Wednesday, February 3, 2010

Weekly Blog Post 6

Stevie Ray Vaughan and Double Trouble’s video “Couldn’t Stand the Weather” employs a specific structure that contributes to the logos of the piece and it helps develop their ethos and pathos throughout the video.

One aspect of the video that contributes to logos is the concept of time. The video progresses in a very chronological manner, but it is sped up. From the very opening scene in which clouds begin to cover up the sunset and they are obviously moving at a faster pace that normal clouds would be moving in. Then as it gets cloudier, rain drops start to fall and then it gets faster as well as windier. Not only is the weather, which is a background occurrence for parts of the video, paced quickly but the people arguing, which is the central and analogous part of the video, is also in fast forward it seems. The people are speaking or yelling at a much faster rate than people normally would or that you would see. Because time is something no one can stop and the passing of it is inevitable, to have it go even faster contributes to the idea presented by the song that a final “storm” (argument) is inevitable when you can’t “stand the weather” (the bad relations you are having with other people), with the lyrics as referenced to in Weekly Blog Post 4.
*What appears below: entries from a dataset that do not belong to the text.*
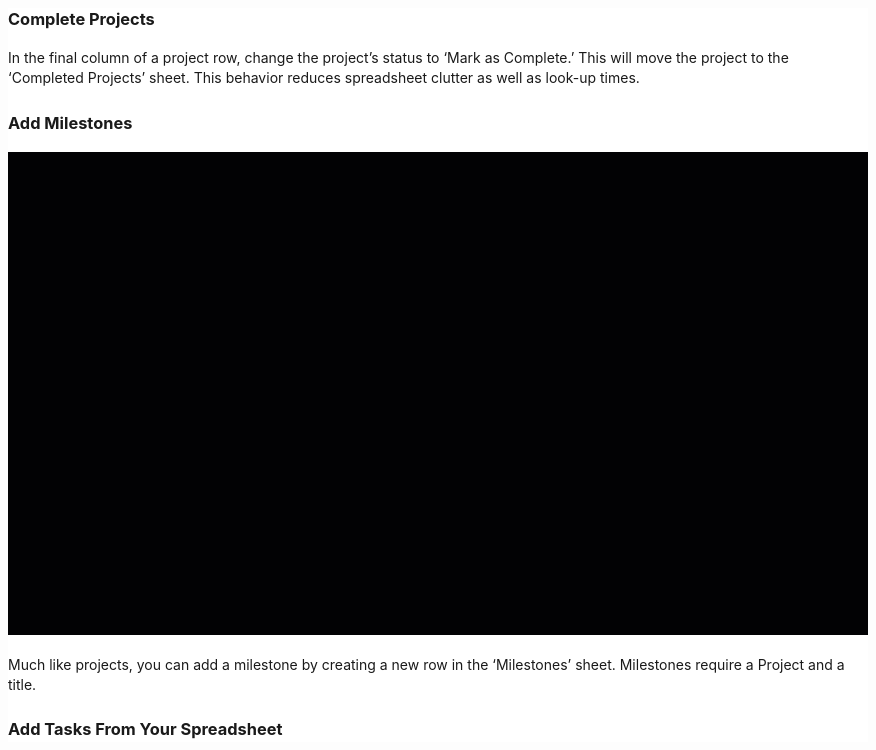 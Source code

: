 ### Complete Projects

In the final column of a project row, change the project’s status to ‘Mark as Complete.’ This will move the project to the ‘Completed Projects’ sheet. This behavior reduces spreadsheet clutter as well as look-up times.

### Add Milestones

![Create a Milestone in ProSheets (gif)](/assets/images/collections/posts/2018-08-07-project-management-with-google-sheets/prosheets-create-a-milestone.gif)

Much like projects, you can add a milestone by creating a new row in the ‘Milestones’ sheet. Milestones require a Project and a title.

### Add Tasks From Your Spreadsheet
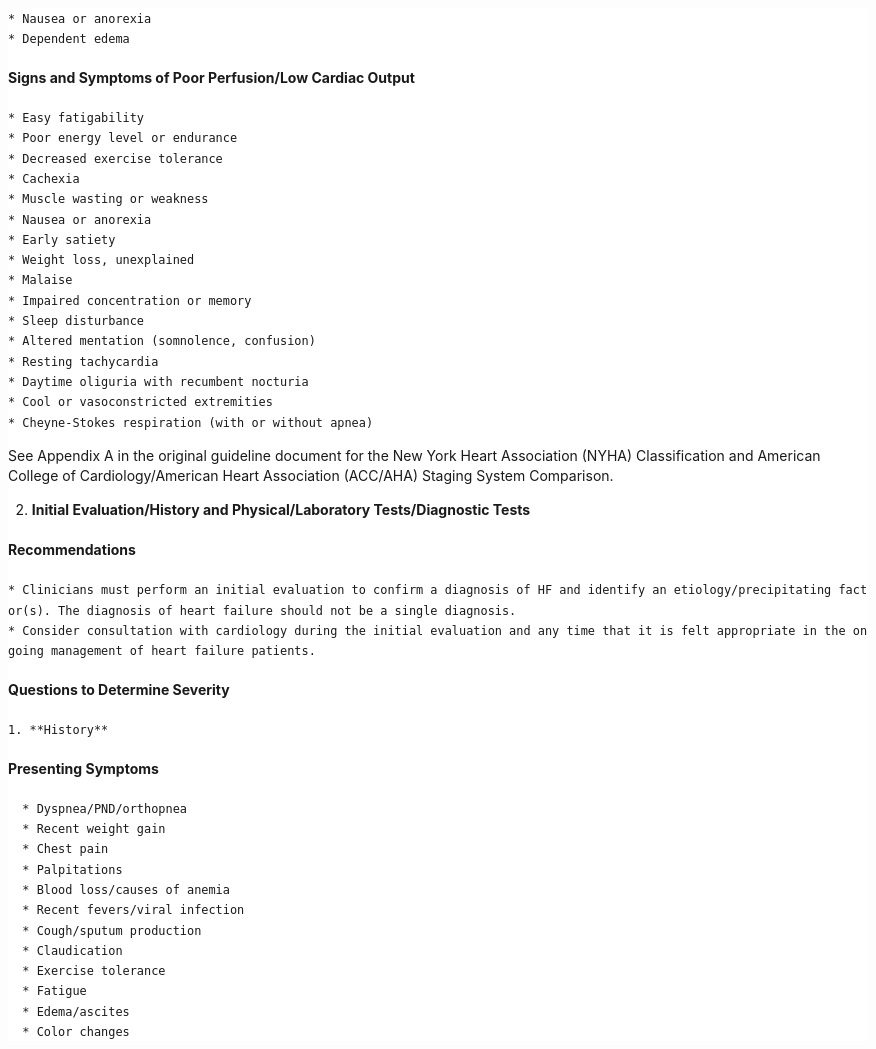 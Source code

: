     * Nausea or anorexia 
    * Dependent edema 

####  Signs and Symptoms of Poor Perfusion/Low Cardiac Output 

    * Easy fatigability 
    * Poor energy level or endurance 
    * Decreased exercise tolerance 
    * Cachexia 
    * Muscle wasting or weakness 
    * Nausea or anorexia 
    * Early satiety 
    * Weight loss, unexplained 
    * Malaise 
    * Impaired concentration or memory 
    * Sleep disturbance 
    * Altered mentation (somnolence, confusion) 
    * Resting tachycardia 
    * Daytime oliguria with recumbent nocturia 
    * Cool or vasoconstricted extremities 
    * Cheyne-Stokes respiration (with or without apnea) 

See Appendix A in the original guideline document for the New York Heart Association (NYHA) Classification and American College of Cardiology/American Heart Association (ACC/AHA) Staging System Comparison. 




  2. **Initial Evaluation/History and Physical/Laboratory Tests/Diagnostic Tests**

####  Recommendations 

    * Clinicians must perform an initial evaluation to confirm a diagnosis of HF and identify an etiology/precipitating factor(s). The diagnosis of heart failure should not be a single diagnosis. 
    * Consider consultation with cardiology during the initial evaluation and any time that it is felt appropriate in the ongoing management of heart failure patients. 

####  Questions to Determine Severity 

    1. **History**

####  Presenting Symptoms 

      * Dyspnea/PND/orthopnea 
      * Recent weight gain 
      * Chest pain 
      * Palpitations 
      * Blood loss/causes of anemia 
      * Recent fevers/viral infection 
      * Cough/sputum production 
      * Claudication 
      * Exercise tolerance 
      * Fatigue 
      * Edema/ascites 
      * Color changes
Another aspect that is part of the arrangement of the video what the camera allows the audience to see. When the music begins, every object that is introduced including the sun and the instruments being played is very large in the screen. Then the camera zooms out and the audience can see the entire band playing for a bit which is necessary in a video that actually shows the band performing. Then for the rest of the video, the camera only focuses on one or two characters at a time. When Stevie sings, it zooms in nearing to his face and when the camera shows the people arguing, all the audiences is allowed to see are their faces and the background flag behind them. Also, the people are arranged symmetrically so that you see the exact same amount of one person arguing as the other. This combined with a zoomed-in effect brings the focus to middle of screen where their words are figuratively collecting as they yell at each other.

These features contribute to the ethos in the video in the way that the band is the first group of the people that the audience is introduced to and also the only thing in the video that is shown in real time instead of the quickened or high speed of the weather moving and the people arguing. Also their use of the goggles and the fact that they can stand up the weather and still play establishes their authority that they are able to relay this message to the audience.

Monday, February 1, 2010

Weekly Blog Post 5




The rhetorical strategies of ethos, logos, and pathos are perhaps not the most obvious in the “Couldn’t Stand the Weather” video but are indeed there. Pathos is the most prevalent, as seen in the visual aspect and in the lyrics of the song, as well as the actual music. A build-up, pause and continuation in the music contribute to the pathos aspect of the song that the lyrics also contribute to, especially the title. This build-up of anger and discontent of the people that are shown arguing in the video that “couldn’t stand the weather” is accompanied by and introduced in the very opening music. Also, pathos is employed at the end when the title of the song is truly proven, in that the rain has proved too much for the people who had just been arguing and they begin to wash away in it.

This segment also establishes some ethos for Stevie Ray and the band because even though they are out in the rain with instruments, they have goggles and are doing just fine in the weather. They lyrics also help establish this because Stevie is speaking with the authority of experience and that he knows exactly what is happening to himself and the person that he refers to when he says “we just couldn’t stand the weather.” He also speaks with the authority of knowledge from experience when he later discusses issues that every person deals with.

Looking at it as an overall structure, the lyrics and the visual aspect of the video also contribute to the logos of the argument. The lyrics are divided into two major stanzas divided by guitar parts. The first stanza is his own personal experience of dealing with things that “ain’t feelin’ right” and his own other person that he has been arguing with, just like each other person in the video has one person they are arguing with. The second stanza states major ideas that apply to all people in general, that “we all deal with trials and tribulations” and it is a logical approach to be able to relate with the audience that he is speaking to. The visual aspect of the video contains logos in a chronological sense, that all the build-up of each pair arguing is contributing to this greater problem and it is most always inevitable that when something has been brewing and building up for such a long time it will end in a storm, as the one shown in the video.